Les queer studies sont aujourd'hui un bastion militant au sein des sciences humaines, et le transgenre est devenu l'étalon à l'aune duquel on mesure la conformité du réel à l'idéologie dominante (dominante non pas dans la population, ni même dans les discours, mais dans cette partie de l'élite intellectuelle qui se considère comme représentante du Bien, du Bon et du Moderne, et qui détient certains relais d'opinion comme certains quotidiens nationaux). La Marche des fiertés lesbiennes bi, gay et trans est le 14 Juillet de ces nouveaux combattants, et la pénalisation des propos homophobes (et bientôt "transphobes") leur arme de destruction massive de toute pensée libre - et de toute vie non aseptisée. (...)


Tout un courant du féminisme contemporain, ce courant culturaliste, qui a décidé que la différenciation sexuée n'existe que dans les diktats d'une société misogyne et phallocrate, s'inscrit dans la droite ligne de ce mouvement et s'associe à ses combats. (...) Etrange tentation, au demeurant, que d'abandonner le féminisme, c'est-à-dire la réflexion sur les rapports hommes-femmes, à celles qui vivent le rapport aux hommes sur un mode problématique, comme on confierait la critique gastronomique à des anorexiques. Sous l'égide de pasionarias qui ne voient la relation hétérosexuelle que comme l'instrument de la domination masculine, le féminisme dérive donc vers une remise en cause des catégories même de sexe et de genre, et l'affirmation d'un combat commun contre cette norme oppressante qu'est l'hétérosexualité dont se rendent coupables la majorité des êtres humains, et sur laquelle est structurée la société occidentale. (...)

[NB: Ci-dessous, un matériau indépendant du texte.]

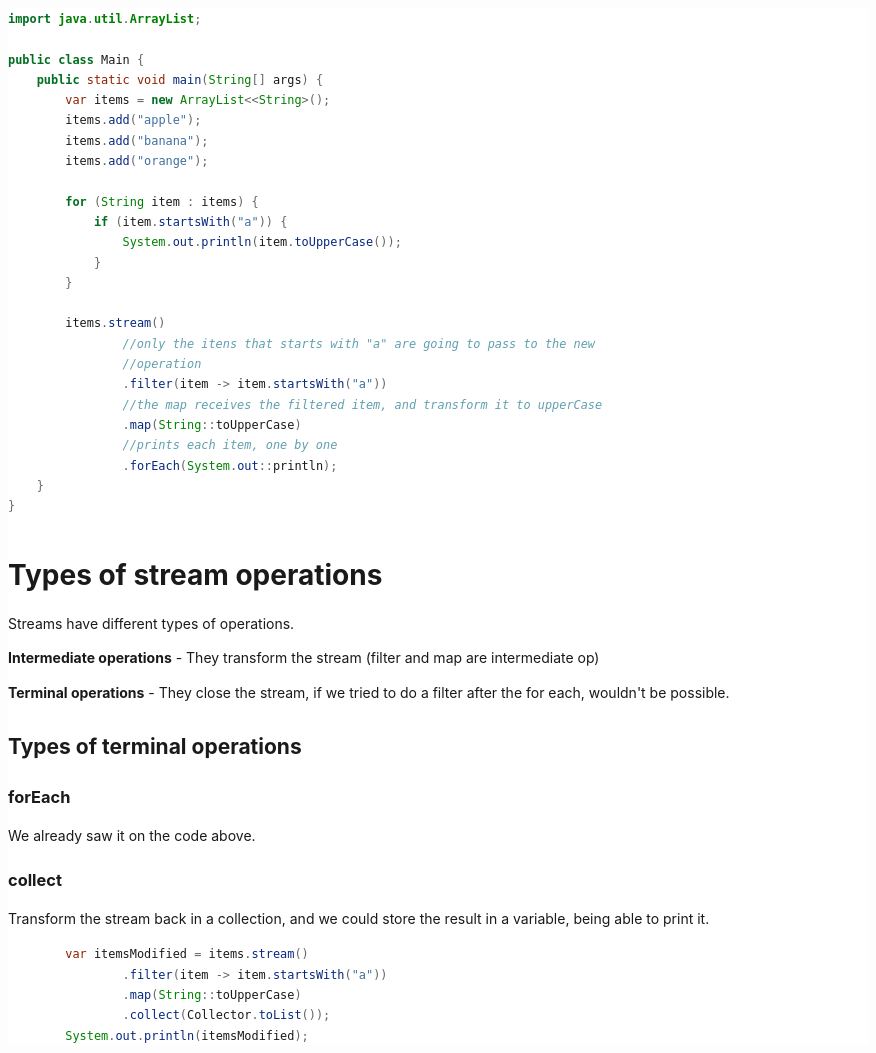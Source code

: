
 ```java
import java.util.ArrayList;

public class Main {
    public static void main(String[] args) {
        var items = new ArrayList<<String>();
        items.add("apple");
        items.add("banana");
        items.add("orange");
        
        for (String item : items) {
            if (item.startsWith("a")) {
                System.out.println(item.toUpperCase());
            }
        }
        
        items.stream()
                //only the itens that starts with "a" are going to pass to the new
                //operation
                .filter(item -> item.startsWith("a"))
                //the map receives the filtered item, and transform it to upperCase
                .map(String::toUpperCase)
                //prints each item, one by one
                .forEach(System.out::println);
    }
}
```

# Types of stream operations

Streams have different types of operations.

**Intermediate operations** - They transform the stream (filter and map are intermediate op)


**Terminal operations** - They close the stream, if we tried to do a filter after the for each, wouldn't be possible.

## Types of terminal operations

### forEach

We already saw it on the code above.

### collect

Transform the stream back in a collection, and we could store the result in a variable, being able to print it.

```java
        var itemsModified = items.stream()
                .filter(item -> item.startsWith("a"))
                .map(String::toUpperCase)
                .collect(Collector.toList());
        System.out.println(itemsModified);
```
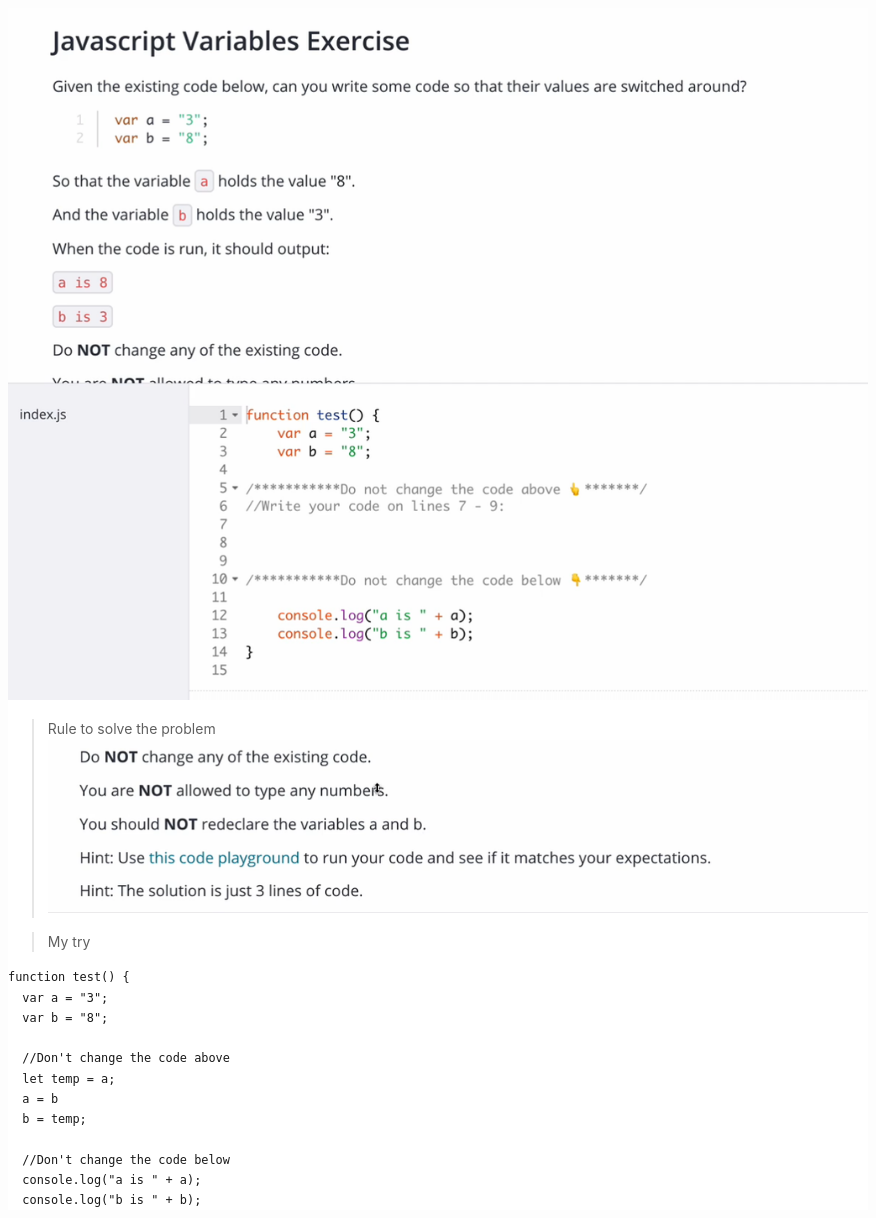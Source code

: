 ![Variable Exercise](./imgs/variable_exercise.png)

> Rule to solve the problem
> ![Rule to solve the problem](./imgs/rules_to_solve.png)

> My try

```
function test() {
  var a = "3";
  var b = "8";

  //Don't change the code above
  let temp = a;
  a = b
  b = temp;

  //Don't change the code below
  console.log("a is " + a);
  console.log("b is " + b);
```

Le courant queer relève donc de la pure idéologie, au sens où le réel n'est accepté comme donnée que lorsqu'il permet de justifier le système de pensée et l'ordre coercitif qui en découle. Pour le reste, dans l'esprit de ces idéologues forcenés, quiconque s'imagine que le fait, pour un enfant, de découvrir qu'il a un pénis ou qu'il n'en a pas est en soi un élément constitutif de sa personnalité est à la limite du fascisme. (...) La question n'est pas, pour les queer studies, de modifier l'idée qu'on se fait d'un garçon ou d'une fille, mais de criminaliser la pensée de la différenciation. Pour accepter la différence, nions-la. (...)

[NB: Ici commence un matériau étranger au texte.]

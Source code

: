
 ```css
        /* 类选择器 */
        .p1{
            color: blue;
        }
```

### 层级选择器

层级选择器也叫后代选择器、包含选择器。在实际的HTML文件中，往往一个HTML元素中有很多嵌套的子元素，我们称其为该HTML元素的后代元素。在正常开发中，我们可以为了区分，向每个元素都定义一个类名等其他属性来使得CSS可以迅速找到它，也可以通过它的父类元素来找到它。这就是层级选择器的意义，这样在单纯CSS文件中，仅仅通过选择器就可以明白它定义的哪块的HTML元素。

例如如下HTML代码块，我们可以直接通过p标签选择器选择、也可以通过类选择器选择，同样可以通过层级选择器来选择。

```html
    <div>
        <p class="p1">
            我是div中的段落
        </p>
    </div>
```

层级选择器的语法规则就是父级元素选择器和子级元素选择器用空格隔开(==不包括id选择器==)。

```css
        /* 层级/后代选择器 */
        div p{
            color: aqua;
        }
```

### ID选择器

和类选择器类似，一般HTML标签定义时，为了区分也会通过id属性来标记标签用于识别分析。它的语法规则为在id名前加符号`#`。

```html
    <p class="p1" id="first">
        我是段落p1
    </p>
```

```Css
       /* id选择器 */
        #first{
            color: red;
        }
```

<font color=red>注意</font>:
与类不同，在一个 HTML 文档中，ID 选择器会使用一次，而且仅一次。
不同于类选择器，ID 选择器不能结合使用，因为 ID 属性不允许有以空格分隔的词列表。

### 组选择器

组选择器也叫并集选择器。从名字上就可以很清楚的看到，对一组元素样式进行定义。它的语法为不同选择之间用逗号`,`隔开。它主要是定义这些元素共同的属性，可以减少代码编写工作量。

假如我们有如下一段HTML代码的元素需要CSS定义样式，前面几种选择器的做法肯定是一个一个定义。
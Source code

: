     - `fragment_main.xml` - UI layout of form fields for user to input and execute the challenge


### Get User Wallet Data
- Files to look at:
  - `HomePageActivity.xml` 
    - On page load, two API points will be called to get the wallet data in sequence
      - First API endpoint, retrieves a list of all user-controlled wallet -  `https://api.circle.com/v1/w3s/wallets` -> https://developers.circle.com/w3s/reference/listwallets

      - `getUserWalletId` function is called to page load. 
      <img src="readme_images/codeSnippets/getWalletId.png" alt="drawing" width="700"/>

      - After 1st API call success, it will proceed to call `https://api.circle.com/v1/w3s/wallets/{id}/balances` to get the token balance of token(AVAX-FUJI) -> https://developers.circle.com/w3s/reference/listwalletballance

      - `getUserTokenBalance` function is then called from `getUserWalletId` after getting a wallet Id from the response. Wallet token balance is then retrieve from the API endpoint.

Le phénomène queer, dans ses excès comme dans son principe même, est une forme de dictature des minorités qui n'a rien à voir avec l'aspiration démocratique légitime d'individus écrasés par une majorité intolérante et sûre de ses droits et de sa supériorité. L'enjeu n'est pas d'amener la société et les individus qui la composent à repenser la différence sexuelle comme un enrichissement culturel, pendant de l'enrichissement génétique, mais bien d'imposer un ordre nouveau où l'humain, peu à peu détaché de toute référence à son inscription corporelle dans le monde, pourrait enfin flotter dans la vacuité virtuelle du bonheur narcissique et de l'autocontemplation. Plutôt que d'assumer la différence, universaliser le rien au nom de la détestation de ses origines. »



Natacha Polony, L'Homme est l'Avenir de la Femme, J-C Lattès, 2008, p.51-58


Du même auteur :
LE NÉO-FÉMINISME EST-IL UNE HAINE DE L’HOMME ?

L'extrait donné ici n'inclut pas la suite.